A man of supposedly democratic inclinations, Tsvangirai threw all democratic principles out the window on 20 September when addressing a rally in Harare marking the first anniversary of the founding of his party.
He railed against President Mugabe -- a right of every opposition leader - but Tsvangirai did not stop there; he went on to advocate violence as a way of bringing change to the number one office of the country.
Mugabe's current term ends in two years time, but Tsvangirai says he cannot wait that long.
"It should be known that we don't intend to impose MDC rule by dismissing Mugabe," he told the adoring crowd of about 20,000 MDC supporters inside the Rufaro Stadium. But he immediately contradicted himself by adding: "The issue is to remove Mugabe... The person we don't want is Mugabe.

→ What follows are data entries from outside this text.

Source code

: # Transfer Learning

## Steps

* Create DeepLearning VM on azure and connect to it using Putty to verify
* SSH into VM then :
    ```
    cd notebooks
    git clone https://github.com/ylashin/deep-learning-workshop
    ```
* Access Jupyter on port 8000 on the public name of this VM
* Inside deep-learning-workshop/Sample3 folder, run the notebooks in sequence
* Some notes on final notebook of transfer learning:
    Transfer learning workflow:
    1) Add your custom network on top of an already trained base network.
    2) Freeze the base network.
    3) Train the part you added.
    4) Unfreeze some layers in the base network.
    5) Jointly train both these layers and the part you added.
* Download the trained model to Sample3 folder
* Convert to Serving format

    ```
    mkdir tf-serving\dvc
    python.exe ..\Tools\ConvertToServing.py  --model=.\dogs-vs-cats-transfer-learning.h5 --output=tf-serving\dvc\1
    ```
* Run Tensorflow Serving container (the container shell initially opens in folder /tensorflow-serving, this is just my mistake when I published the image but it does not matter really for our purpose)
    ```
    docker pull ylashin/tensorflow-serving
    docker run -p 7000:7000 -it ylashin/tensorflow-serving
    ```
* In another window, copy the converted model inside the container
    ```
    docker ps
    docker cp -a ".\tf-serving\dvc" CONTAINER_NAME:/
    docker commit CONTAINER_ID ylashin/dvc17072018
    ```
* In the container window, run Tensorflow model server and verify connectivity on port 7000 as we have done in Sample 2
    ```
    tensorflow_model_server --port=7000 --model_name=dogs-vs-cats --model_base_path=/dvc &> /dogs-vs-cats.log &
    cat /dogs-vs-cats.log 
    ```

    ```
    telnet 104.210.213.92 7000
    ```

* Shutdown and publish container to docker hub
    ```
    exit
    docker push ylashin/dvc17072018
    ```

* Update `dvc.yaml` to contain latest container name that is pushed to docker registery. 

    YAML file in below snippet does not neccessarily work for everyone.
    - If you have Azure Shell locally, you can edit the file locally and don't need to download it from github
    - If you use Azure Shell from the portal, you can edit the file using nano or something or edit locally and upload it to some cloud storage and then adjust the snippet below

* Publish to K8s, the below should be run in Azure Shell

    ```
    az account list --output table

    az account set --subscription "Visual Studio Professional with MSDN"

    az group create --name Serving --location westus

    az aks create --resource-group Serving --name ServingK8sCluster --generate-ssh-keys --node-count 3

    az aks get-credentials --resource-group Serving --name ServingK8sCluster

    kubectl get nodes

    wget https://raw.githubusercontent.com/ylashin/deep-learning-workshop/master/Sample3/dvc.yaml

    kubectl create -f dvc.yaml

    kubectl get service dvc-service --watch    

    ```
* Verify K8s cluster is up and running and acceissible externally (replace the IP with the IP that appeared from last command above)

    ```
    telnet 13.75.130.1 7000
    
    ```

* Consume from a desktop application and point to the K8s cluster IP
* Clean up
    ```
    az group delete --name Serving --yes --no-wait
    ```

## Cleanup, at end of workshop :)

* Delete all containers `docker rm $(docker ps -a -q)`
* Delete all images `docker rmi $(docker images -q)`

This time we will not stop until he goes. If we call off the action before the objective is achieved, then you should boot us [MDC] out instead. The days for one-day staysways are gone.
He continued: "What we want to tell Mugabe today is that please go peacefully. Time has come for action. We can't wait until 2002 [to vote him out] because the rate at which this man is destroying this nation is dangerous. Time for decisive action is now and if he doesn't listen to the voice of the people, then [the] people have a right to force him to recognise their voice."
Tsvangirai did not immediately specify what "action" he was talking about, except by saying the MDC would "be consulting" before coming back to the people. "We will decide what action to take. We are already suffering anyway," he said. "The action will this time be spread to rural and farming areas."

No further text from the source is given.